> **WORK REQUIRED**
Check each line of the records below and collect those holding "epidemiology".

#### MATERIAL FOR THIS EXERCISE ####

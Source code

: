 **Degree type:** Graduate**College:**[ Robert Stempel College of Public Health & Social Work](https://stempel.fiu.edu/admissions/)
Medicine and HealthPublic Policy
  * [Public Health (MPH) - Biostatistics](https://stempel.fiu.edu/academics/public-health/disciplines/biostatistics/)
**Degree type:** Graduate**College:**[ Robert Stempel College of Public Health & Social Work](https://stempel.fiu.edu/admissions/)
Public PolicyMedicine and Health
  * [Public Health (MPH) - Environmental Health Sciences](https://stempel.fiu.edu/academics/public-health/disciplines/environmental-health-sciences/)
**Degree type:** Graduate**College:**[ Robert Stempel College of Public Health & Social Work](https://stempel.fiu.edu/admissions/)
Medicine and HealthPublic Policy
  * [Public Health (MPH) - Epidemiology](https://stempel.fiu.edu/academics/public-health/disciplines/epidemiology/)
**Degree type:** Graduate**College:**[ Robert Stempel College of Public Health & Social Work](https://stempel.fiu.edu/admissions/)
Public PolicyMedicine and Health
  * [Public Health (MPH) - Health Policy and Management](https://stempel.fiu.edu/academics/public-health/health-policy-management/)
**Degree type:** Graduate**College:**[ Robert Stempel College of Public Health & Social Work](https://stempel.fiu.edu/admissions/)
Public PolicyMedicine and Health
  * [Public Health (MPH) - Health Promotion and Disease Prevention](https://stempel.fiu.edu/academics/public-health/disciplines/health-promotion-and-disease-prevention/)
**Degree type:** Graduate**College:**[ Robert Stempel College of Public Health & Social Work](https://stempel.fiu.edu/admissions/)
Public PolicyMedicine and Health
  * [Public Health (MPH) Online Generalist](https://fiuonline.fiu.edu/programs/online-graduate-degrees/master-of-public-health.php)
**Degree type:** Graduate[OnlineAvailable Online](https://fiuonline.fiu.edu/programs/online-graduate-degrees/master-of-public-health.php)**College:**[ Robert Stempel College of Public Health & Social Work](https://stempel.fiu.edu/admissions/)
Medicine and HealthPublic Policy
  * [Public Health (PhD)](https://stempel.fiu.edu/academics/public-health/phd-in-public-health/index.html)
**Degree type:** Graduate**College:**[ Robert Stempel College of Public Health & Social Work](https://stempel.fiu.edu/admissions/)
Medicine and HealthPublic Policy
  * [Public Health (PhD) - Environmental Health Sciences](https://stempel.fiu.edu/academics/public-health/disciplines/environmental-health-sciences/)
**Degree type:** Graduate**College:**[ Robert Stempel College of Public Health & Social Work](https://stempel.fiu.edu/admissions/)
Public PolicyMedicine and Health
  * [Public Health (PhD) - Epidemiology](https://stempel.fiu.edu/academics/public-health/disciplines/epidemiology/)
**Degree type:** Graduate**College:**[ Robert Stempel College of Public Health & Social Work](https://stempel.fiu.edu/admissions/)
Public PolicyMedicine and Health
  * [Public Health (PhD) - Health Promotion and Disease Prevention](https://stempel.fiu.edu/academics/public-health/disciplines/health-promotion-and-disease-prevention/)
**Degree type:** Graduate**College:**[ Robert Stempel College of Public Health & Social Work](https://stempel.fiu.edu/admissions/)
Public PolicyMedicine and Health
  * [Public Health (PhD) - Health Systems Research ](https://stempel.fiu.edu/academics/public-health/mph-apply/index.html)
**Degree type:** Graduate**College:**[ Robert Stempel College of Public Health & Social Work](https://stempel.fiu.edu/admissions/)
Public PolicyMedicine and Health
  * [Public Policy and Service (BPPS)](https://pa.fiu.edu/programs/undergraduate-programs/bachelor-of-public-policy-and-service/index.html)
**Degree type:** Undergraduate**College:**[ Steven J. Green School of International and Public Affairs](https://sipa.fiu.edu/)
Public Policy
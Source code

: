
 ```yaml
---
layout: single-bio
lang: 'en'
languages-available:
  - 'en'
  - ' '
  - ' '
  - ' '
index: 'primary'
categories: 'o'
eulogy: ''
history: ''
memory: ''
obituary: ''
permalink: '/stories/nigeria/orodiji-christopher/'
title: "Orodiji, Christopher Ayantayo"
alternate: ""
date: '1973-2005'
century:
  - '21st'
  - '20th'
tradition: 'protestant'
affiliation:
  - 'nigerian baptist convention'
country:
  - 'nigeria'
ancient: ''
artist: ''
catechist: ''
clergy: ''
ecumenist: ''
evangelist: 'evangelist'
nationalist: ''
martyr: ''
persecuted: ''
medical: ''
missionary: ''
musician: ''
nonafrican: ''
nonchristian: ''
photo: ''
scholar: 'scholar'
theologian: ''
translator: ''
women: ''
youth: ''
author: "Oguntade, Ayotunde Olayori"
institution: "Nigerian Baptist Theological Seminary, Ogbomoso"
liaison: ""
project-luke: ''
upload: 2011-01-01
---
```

####

> **ANSWER FOR THE TASK**
  * [Public Health (MPH) - Epidemiology](https://stempel.fiu.edu/academics/public-health/disciplines/epidemiology/)
  * [Public Health (PhD) - Epidemiology](https://stempel.fiu.edu/academics/public-health/disciplines/epidemiology/)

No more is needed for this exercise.